Overall, the study deals with delineating the role of a conserved proline at position 64 (in Hup protein) in DNA binding/clasping and structural stability. In this study, the P64A variant exhibited attenuated DNA binding, suggesting the five times weaker binding affinity. This altered functional competence can be correlated to the loss of the pyrrolidine side chain that intercalates with DNA and also to the observed differential structure–stability–dynamics features of the P64A protein.
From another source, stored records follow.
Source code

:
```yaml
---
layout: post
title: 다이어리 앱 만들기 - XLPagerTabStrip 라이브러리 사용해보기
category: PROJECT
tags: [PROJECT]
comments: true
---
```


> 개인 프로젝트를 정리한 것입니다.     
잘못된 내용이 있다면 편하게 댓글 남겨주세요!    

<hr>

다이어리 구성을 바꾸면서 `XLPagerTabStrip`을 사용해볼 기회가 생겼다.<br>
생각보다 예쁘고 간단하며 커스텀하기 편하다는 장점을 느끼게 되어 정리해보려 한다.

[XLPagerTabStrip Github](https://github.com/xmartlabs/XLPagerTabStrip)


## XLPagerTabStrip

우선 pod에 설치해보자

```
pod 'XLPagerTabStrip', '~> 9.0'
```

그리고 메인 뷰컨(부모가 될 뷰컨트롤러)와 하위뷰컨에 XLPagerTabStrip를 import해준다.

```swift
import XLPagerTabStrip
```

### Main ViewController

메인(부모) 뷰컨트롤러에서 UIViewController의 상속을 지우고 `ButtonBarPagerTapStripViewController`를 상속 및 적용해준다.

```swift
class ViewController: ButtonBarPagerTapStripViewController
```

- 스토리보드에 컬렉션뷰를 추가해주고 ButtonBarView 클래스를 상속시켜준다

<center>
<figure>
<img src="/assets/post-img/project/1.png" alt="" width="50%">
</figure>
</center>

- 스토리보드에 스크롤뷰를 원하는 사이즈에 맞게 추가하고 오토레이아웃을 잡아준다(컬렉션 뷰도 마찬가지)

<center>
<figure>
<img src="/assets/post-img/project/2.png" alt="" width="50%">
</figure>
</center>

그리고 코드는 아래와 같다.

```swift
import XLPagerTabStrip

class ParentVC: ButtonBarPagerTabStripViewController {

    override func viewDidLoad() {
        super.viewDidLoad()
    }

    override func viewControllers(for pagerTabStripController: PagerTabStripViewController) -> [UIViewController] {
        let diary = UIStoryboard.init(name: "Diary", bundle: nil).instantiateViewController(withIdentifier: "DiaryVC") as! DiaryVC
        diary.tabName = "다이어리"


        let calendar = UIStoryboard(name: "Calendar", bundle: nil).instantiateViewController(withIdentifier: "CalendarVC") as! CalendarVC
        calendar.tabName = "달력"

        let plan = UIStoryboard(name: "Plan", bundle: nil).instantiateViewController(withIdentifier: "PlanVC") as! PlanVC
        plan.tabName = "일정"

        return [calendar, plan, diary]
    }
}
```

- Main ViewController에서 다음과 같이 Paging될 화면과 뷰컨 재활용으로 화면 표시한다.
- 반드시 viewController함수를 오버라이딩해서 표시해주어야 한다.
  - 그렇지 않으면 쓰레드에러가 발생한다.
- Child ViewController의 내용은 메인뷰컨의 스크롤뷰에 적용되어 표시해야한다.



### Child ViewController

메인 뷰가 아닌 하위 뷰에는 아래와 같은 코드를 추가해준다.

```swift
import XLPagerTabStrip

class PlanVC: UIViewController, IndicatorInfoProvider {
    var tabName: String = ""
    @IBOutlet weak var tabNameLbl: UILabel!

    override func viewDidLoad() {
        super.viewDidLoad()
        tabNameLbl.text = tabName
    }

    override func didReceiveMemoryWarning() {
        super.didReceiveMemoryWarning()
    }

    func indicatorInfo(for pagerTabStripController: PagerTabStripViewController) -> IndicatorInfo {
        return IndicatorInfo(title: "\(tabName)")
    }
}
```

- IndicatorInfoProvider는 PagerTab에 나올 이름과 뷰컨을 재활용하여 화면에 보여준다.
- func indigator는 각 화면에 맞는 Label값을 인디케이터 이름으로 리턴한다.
Interestingly, the P64A protein has shown enhanced local structural stability and conformational rigidity in the DNA binding region due to altered structural preferences at the β3−β4 strand. Further, P64 is also engaged in long-range contacts, and it has relayed the perturbations to the base of the saddle pocket. However, these localized perturbations and long-range effects altogether do not impart any bearing on the global stability features of the P64A protein. Conclusively, the observed attenuation in the DNA binding of P64A protein suggests the pivotal role of evolutionarily conserved proline residue in the HU family of proteins.